[Task objective] Every line holding the string "mouvement" should be copied from the listing.

[Record extracts]

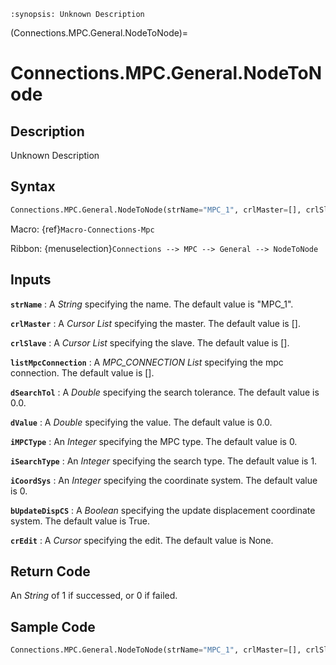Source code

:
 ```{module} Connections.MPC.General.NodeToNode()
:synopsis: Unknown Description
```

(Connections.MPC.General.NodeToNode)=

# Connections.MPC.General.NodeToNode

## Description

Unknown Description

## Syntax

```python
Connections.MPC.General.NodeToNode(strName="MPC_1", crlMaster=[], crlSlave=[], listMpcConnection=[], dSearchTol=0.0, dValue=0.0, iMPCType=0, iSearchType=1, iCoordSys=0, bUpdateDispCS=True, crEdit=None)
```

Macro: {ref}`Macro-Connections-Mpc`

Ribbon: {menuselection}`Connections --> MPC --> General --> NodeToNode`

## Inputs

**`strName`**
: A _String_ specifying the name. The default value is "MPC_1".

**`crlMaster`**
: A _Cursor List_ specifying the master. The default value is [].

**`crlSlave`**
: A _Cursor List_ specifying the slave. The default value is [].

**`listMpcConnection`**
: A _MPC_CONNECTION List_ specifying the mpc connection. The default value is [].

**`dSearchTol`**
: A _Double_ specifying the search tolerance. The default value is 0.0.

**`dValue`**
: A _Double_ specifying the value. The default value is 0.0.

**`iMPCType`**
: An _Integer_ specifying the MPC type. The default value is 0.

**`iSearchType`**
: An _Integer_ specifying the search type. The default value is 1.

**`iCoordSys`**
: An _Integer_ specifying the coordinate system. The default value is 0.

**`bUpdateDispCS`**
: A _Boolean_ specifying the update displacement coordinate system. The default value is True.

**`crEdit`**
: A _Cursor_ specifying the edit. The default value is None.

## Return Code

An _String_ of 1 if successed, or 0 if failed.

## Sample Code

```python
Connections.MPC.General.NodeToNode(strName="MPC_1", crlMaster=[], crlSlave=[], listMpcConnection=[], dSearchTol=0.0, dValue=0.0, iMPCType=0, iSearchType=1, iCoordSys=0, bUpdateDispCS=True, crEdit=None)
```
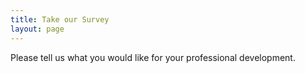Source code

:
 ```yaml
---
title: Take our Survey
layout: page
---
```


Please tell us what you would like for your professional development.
--
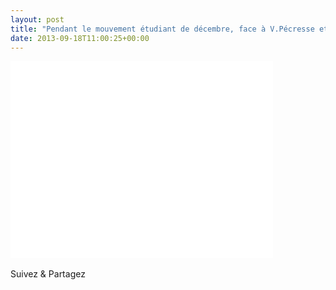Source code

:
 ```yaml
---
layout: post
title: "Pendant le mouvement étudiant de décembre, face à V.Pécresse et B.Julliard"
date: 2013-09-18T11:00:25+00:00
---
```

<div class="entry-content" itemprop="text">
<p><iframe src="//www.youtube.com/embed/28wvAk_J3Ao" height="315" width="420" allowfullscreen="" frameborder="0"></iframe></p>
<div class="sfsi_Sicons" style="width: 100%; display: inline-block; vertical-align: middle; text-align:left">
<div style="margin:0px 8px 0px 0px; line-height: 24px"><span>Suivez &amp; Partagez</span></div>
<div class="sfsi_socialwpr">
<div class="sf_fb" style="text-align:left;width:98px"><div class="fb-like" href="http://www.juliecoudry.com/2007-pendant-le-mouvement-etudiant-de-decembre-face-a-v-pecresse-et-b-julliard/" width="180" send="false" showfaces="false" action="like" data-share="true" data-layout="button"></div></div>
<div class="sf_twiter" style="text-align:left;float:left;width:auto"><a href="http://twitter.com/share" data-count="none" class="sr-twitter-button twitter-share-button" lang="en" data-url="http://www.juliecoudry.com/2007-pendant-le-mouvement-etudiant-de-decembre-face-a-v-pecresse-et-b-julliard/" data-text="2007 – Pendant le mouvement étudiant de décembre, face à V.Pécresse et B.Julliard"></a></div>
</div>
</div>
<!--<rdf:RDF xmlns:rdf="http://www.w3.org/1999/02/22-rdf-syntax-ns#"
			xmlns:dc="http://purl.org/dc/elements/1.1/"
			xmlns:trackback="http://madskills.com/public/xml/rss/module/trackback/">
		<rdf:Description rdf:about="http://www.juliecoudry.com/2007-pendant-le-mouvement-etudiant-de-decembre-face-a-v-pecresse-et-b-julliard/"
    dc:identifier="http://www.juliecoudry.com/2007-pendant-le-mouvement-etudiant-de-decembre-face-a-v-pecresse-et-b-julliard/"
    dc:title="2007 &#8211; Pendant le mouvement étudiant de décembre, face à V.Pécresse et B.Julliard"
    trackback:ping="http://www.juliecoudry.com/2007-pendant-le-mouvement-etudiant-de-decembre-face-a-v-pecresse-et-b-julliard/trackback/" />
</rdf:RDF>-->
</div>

[Result for this exercise]
title: "Pendant le mouvement étudiant de décembre, face à V.Pécresse et B.Julliard"
<div class="sf_fb" style="text-align:left;width:98px"><div class="fb-like" href="http://www.juliecoudry.com/2007-pendant-le-mouvement-etudiant-de-decembre-face-a-v-pecresse-et-b-julliard/" width="180" send="false" showfaces="false" action="like" data-share="true" data-layout="button"></div></div>
<div class="sf_twiter" style="text-align:left;float:left;width:auto"><a href="http://twitter.com/share" data-count="none" class="sr-twitter-button twitter-share-button" lang="en" data-url="http://www.juliecoudry.com/2007-pendant-le-mouvement-etudiant-de-decembre-face-a-v-pecresse-et-b-julliard/" data-text="2007 – Pendant le mouvement étudiant de décembre, face à V.Pécresse et B.Julliard"></a></div>
		<rdf:Description rdf:about="http://www.juliecoudry.com/2007-pendant-le-mouvement-etudiant-de-decembre-face-a-v-pecresse-et-b-julliard/"
    dc:identifier="http://www.juliecoudry.com/2007-pendant-le-mouvement-etudiant-de-decembre-face-a-v-pecresse-et-b-julliard/"
    dc:title="2007 &#8211; Pendant le mouvement étudiant de décembre, face à V.Pécresse et B.Julliard"
    trackback:ping="http://www.juliecoudry.com/2007-pendant-le-mouvement-etudiant-de-decembre-face-a-v-pecresse-et-b-julliard/trackback/" />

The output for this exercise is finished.